Since 1994, we have been developing and applying variants of the ultrasensitive absorption spectroscopy technique of cavity ring-down spectroscopy (CRDS). Early applications included the study of predissociation of electronically excited states of small molecules and radicals such as HNO, FCO, SH, S2,ClO and IO, and some of this work paved the way for atmospheric sensing of trace radicals such as the halogen monoxides by CRDS. More recently, we have applied near-IR and mid-IR CRDS methods to sensing of trace atmospheric constituents, and have extended the use of CRDS to the study of optical properties of single aerosol particles. Our aerosol studies are carried out in collaboration with Prof J.P. Reid and are described in a separate section of this site.
A review of the use of continuous wave (cw) diode lasers in CRDS and cavity enhanced absorption methods, written by members of the Bristol group and colleagues from Oxford University (M. Mazurenka et al., Ann. Rep. C 101, 100 (2005)), appeared in the RSC journal Annual Reports C. The cover picture shows various modes of a high finesse cavity such as is used in CRDS experiments.
Cover of the 2005 issue of Annual Reports C showing the mode structure in an optical cavity used for CRDS.
CRDS based methods are now being widely developed for trace gas sensing in atmospheric, medical and industrial chemistry applications because of their capability for quantitative and calibration-free retrieval of absolute concentrations at mixing ratios in the parts per billion to parts per trillion range. The methods make use of a high-finesse optical cavity to establish absorption pathlengths of many kilometres in a compact instrument. We have been at the forefront of development of such methods using modern, compact and low power solid state lasers. The Bristol group was the first to report atmospheric sensing of NO2 and CH4 using diode laser based CRDS instruments operating in the visible and near-IR, and has since shown that mid-IR quantum cascade lasers can be efficiently coupled to an external optical cavity by a simple optical feedback design. This advance opens up applications of CRDS in the mid-IR “fingerprint” region for trace sensing of small organic and inorganic compounds in ambient air, breath samples for medical diagnosis, and industrial process gases. The figures below show a schematic diagram of the V-shaped cavity used for optical feedback cavity enhanced absorption spectroscopy (OF CEAS) in the mid infra-red, and a sample spectrum of air at wavelengths around 7.8 µm. The observed spectral lines are assigned to methane and nitrous oxide.
The V-shaped cavity design used for OF-CEAS with a quantum cascade laser. The laser is injected into the cavity from the right side of the figure.
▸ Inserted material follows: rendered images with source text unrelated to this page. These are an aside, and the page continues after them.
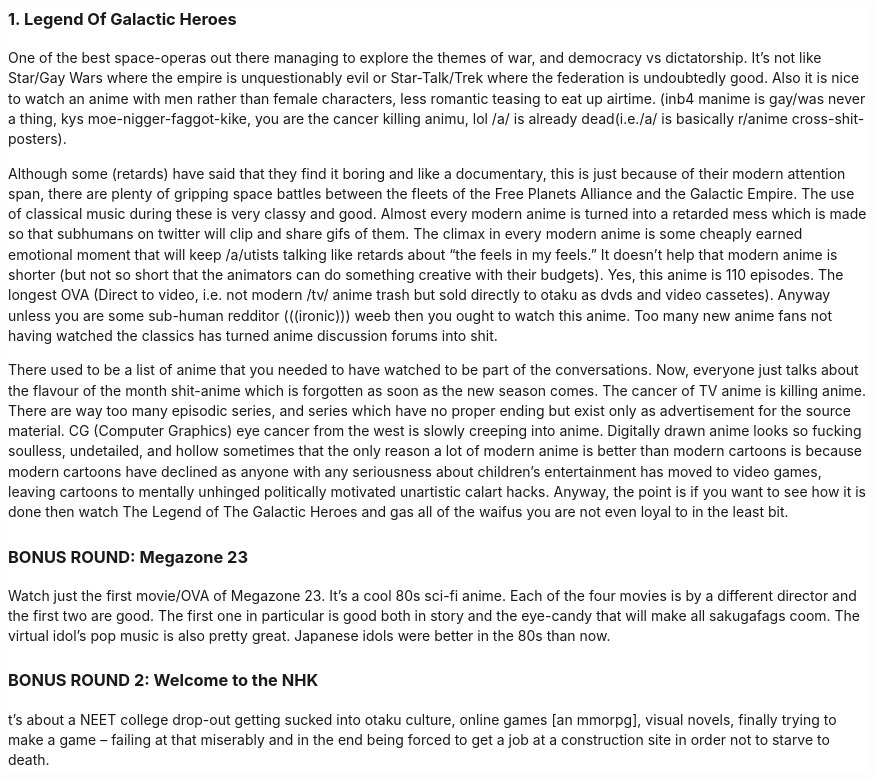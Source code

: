 ### 1. Legend Of Galactic Heroes

One of the best space-operas out there managing to explore the themes of war, and democracy vs dictatorship. It’s not like Star/Gay Wars where the empire is unquestionably evil or Star-Talk/Trek where the federation is undoubtedly good. Also it is nice to watch an anime with men rather than female characters, less romantic teasing to eat up airtime. (inb4 manime is gay/was never a thing, kys moe-nigger-faggot-kike, you are the cancer killing animu, lol /a/ is already dead(i.e./a/ is basically r/anime cross-shit-posters).

Although some (retards) have said that they find it boring and like a documentary, this is just because of their modern attention span, there are plenty of gripping space battles between the fleets of the Free Planets Alliance and the Galactic Empire. The use of classical music during these is very classy and good. Almost every modern anime is turned into a retarded mess which is made so that subhumans on twitter will clip and share gifs of them. The climax in every modern anime is some cheaply earned emotional moment that will keep /a/utists talking like retards about “the feels in my feels.” It doesn’t help that modern anime is shorter (but not so short that the animators can do something creative with their budgets). Yes, this anime is 110 episodes. The longest OVA (Direct to video, i.e. not modern /tv/ anime trash but sold directly to otaku as dvds and video cassetes). Anyway unless you are some sub-human redditor (((ironic))) weeb then you ought to watch this anime. Too many new anime fans not having watched the classics has turned anime discussion forums into shit.

There used to be a list of anime that you needed to have watched to be part of the conversations. Now, everyone just talks about the flavour of the month shit-anime which is forgotten as soon as the new season comes. The cancer of TV anime is killing anime. There are way too many episodic series, and series which have no proper ending but exist only as advertisement for the source material. CG (Computer Graphics) eye cancer from the west is slowly creeping into anime. Digitally drawn anime looks so fucking soulless, undetailed, and hollow sometimes that the only reason a lot of modern anime is better than modern cartoons is because modern cartoons have declined as anyone with any seriousness about children’s entertainment has moved to video games, leaving cartoons to mentally unhinged politically motivated unartistic calart hacks. Anyway, the point is if you want to see how it is done then watch The Legend of The Galactic Heroes and gas all of the waifus you are not even loyal to in the least bit.

### BONUS ROUND: Megazone 23

Watch just the first movie/OVA of Megazone 23. It’s a cool 80s sci-fi anime. Each of the four movies is by a different director and the first two are good. The first one in particular is good both in story and the eye-candy that will make all sakugafags coom. The virtual idol’s pop music is also pretty great. Japanese idols were better in the 80s than now.

### BONUS ROUND 2: Welcome to the NHK

t’s about a NEET college drop-out getting sucked into otaku culture, online games [an mmorpg], visual novels, finally trying to make a game – failing at that miserably and in the end being forced to get a job at a construction site in order not to starve to death.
Mid-IR optical-feedback CEAS spectrum of N2O (320 pb) and CH4 (1.8 ppmv) bands in ambient air. The spectrum was obtained using a cw quantum cascade laser.
Some of our work in development of mid IR spectroscopy techniques with QCLs is in collaboration with Cascade Technologies Ltd. We are also grateful to he Natural Environment Research Council (NERC) and the Analytical Trust Fund for financial support.
Representative publications:
A quantum cascade laser based optical feedback cavity-enhanced absorption spectrometer for the simultaneous measurement of CH4 and N2O in air, D. Hamilton and A.J. Orr-Ewing, Appl. Phys. B 102, 879-890 (2011)
Cavity ring-down and cavity enhanced spectroscopy using diode lasers, M.I. Mazurenka, A.J. Orr-Ewing, R. Peverall and G.A.D. Ritchie, Annual Reports C 101, 100 – 142 (2005).
Mid-IR ethane detection using difference frequency generation in a quasi-phase matched LiNbO3 waveguide, R. Grilli, L. Ciaffoni, G. Hancock, R. Peverall, G.A.D. Ritchie and A.J. Orr-Ewing, Applied Optics, 48, 5696-5703 (2009).